おいらは「面倒くさい」タイプのはず

お仕事で、患者さんよりも家族と話をしている時に、より感じること。

「よく考える」人は、うざい

自分より「よく考える」人が話をしてくる。その話って、かなり「面倒くさい」と感じてしまう。

「正しく、よく考える」人であれば、更に「面倒くささ」が強くなる。
ところが、そういうタイプの人は、こちらの気持ちを察知すると、更に「正しい」話をしてくる。「面倒くさい」ことが増えていく。でも、話をしてくる人の方は、どこか嬉しそうであったり、情熱的だったりする。そういうところも、「面倒くさく」て、うざい。

「正しい」ことをわかってもらうには、より「正しく」ないと

「正しく、よく考える」人は、「正しさ」が最後に勝つこと、勝利が喜びをもたらすことを信じている。
だから、「正しい」話がわかってくれそうに無いときには、より「正しい」話が必要なんだと、より「考える」。伝える内容が、ひたすら増えていく。

側で見ていると、どんどん話が長くなって、「面倒くささ」が増えていく。

「面倒くさい」ことは悪いことでは無い

価値観や思考の方向性が一致したとき、「面倒くささ」は楽しみに変わる。
自然に師弟関係や仲間意識が芽生えて、「面倒くさい」ことを共有していく時間が、その関係や意識を強化して喜びが生まれる。

だから、「面倒くさい」話をするときには、価値観や思考の方向性の確認が必要。
そこに違いがあるようであれば、「面倒くさい」ものを緩和する戦略を立てることが、話す側に要求される。

病気の治療の説明なんて

病気の治療の説明。
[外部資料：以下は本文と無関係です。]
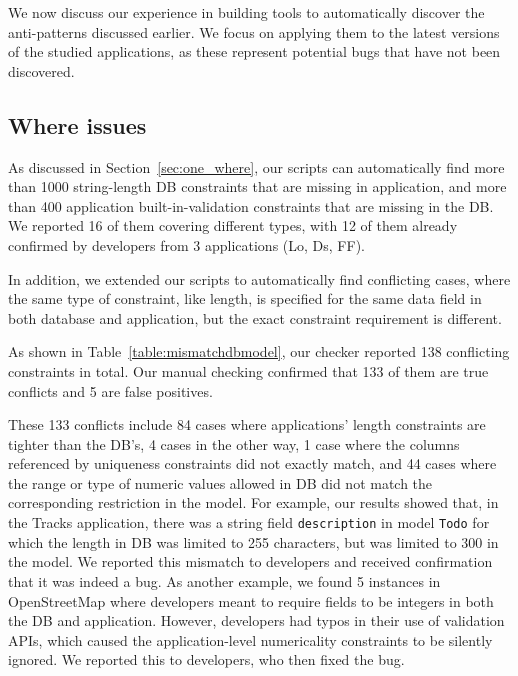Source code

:  

We now discuss our experience in building tools to automatically discover the anti-patterns discussed earlier. We focus on applying them to the latest versions of the studied applications, as these represent potential bugs that have not been discovered.

\subsection{Where issues}

As discussed in Section~\ref{sec:one_where}, our scripts can automatically find more than 1000 string-length DB constraints that are missing in application, and more than 400 application built-in-validation constraints
 that are missing in the DB. We reported 16 of them covering different types, with 12 of them already confirmed by developers from 3 applications (Lo, Ds, FF).

In addition, we extended our scripts to automatically find conflicting cases, where
the same type of constraint, like length, is specified for the same 
data field in both database and application, but the exact constraint requirement is different.

As shown in Table~\ref{table:mismatchdbmodel}, our checker reported 138 conflicting constraints in total.
Our manual checking confirmed that 133 of them are true conflicts and 5 are false positives.

These 133 conflicts include 84 cases where
applications' length constraints are tighter than the DB's, 4 cases in the other way, 1 case where the columns referenced by uniqueness constraints did not exactly match, and 44 cases where the range or type of numeric values allowed in DB did not match the corresponding restriction in the model. 
For example, our results showed that, in the Tracks application, there was a string field {\tt description} in model {\tt Todo} for which the length in DB was limited to 255 characters, but was limited to 300 in the model. 
We reported this mismatch to developers and received confirmation that it was indeed a bug. 
As another example, we found 5 instances in OpenStreetMap where developers meant to require 
fields to be integers in both the DB and application. However, developers had typos in their use of validation APIs, which caused the application-level numericality constraints to be silently ignored. 
We reported this to developers, who then fixed the bug.

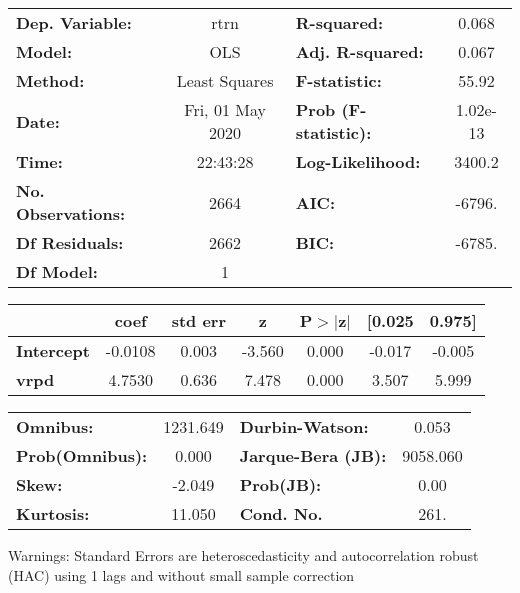 \begin{center}
\begin{tabular}{lclc}
\toprule
\textbf{Dep. Variable:}    &       rtrn       & \textbf{  R-squared:         } &     0.068   \\
\textbf{Model:}            &       OLS        & \textbf{  Adj. R-squared:    } &     0.067   \\
\textbf{Method:}           &  Least Squares   & \textbf{  F-statistic:       } &     55.92   \\
\textbf{Date:}             & Fri, 01 May 2020 & \textbf{  Prob (F-statistic):} &  1.02e-13   \\
\textbf{Time:}             &     22:43:28     & \textbf{  Log-Likelihood:    } &    3400.2   \\
\textbf{No. Observations:} &        2664      & \textbf{  AIC:               } &    -6796.   \\
\textbf{Df Residuals:}     &        2662      & \textbf{  BIC:               } &    -6785.   \\
\textbf{Df Model:}         &           1      & \textbf{                     } &             \\
\bottomrule
\end{tabular}
\begin{tabular}{lcccccc}
                   & \textbf{coef} & \textbf{std err} & \textbf{z} & \textbf{P$> |$z$|$} & \textbf{[0.025} & \textbf{0.975]}  \\
\midrule
\textbf{Intercept} &      -0.0108  &        0.003     &    -3.560  &         0.000        &       -0.017    &       -0.005     \\
\textbf{vrpd}      &       4.7530  &        0.636     &     7.478  &         0.000        &        3.507    &        5.999     \\
\bottomrule
\end{tabular}
\begin{tabular}{lclc}
\textbf{Omnibus:}       & 1231.649 & \textbf{  Durbin-Watson:     } &    0.053  \\
\textbf{Prob(Omnibus):} &   0.000  & \textbf{  Jarque-Bera (JB):  } & 9058.060  \\
\textbf{Skew:}          &  -2.049  & \textbf{  Prob(JB):          } &     0.00  \\
\textbf{Kurtosis:}      &  11.050  & \textbf{  Cond. No.          } &     261.  \\
\bottomrule
\end{tabular}
\end{center}

Warnings: \newline
 [1] Standard Errors are heteroscedasticity and autocorrelation robust (HAC) using 1 lags and without small sample correction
この前提だけで、もう考えるのが嫌な、「面倒」な話になる。
ましてや、「より正しい」話で説明しようとすると、「面倒くささ」のレベルは跳ね上がる。
だって、相手は説明を聞き入れると、生活習慣を変えたり、辛いことを受け入れたり、色々なことをあきらめたりしないといけなくなる。
とにかく、普通に「面倒くさい」。

だから、説明の「面倒くささ」を緩和する戦略が必要になる。
例えば、「正しさ」の純度を犠牲にするのも一つの方法。他にも、色々なやり方は考えられる。
多分、誰にでも受け入れられる、絶対正しい正解は存在しない。
やれやれ。

 

ところで、池○彰さん……

ネット上で見かける、池○彰さんへの批判。それを見ていると、もしかしたらと思う。

「正しい内容」を伝えることを諦めたんじゃないかしらん。

内容の「正しさ」の精度を上げることではなく、「面倒くささ」を減らしていくことに、プレゼンテーションの重心を移しつつある結果が、この批判じゃないかと。

説明する対象が子供から世間一般に変わって、「面倒くささ」を感じる層を、より相手にせざるをえなくなったからなんじゃないかと。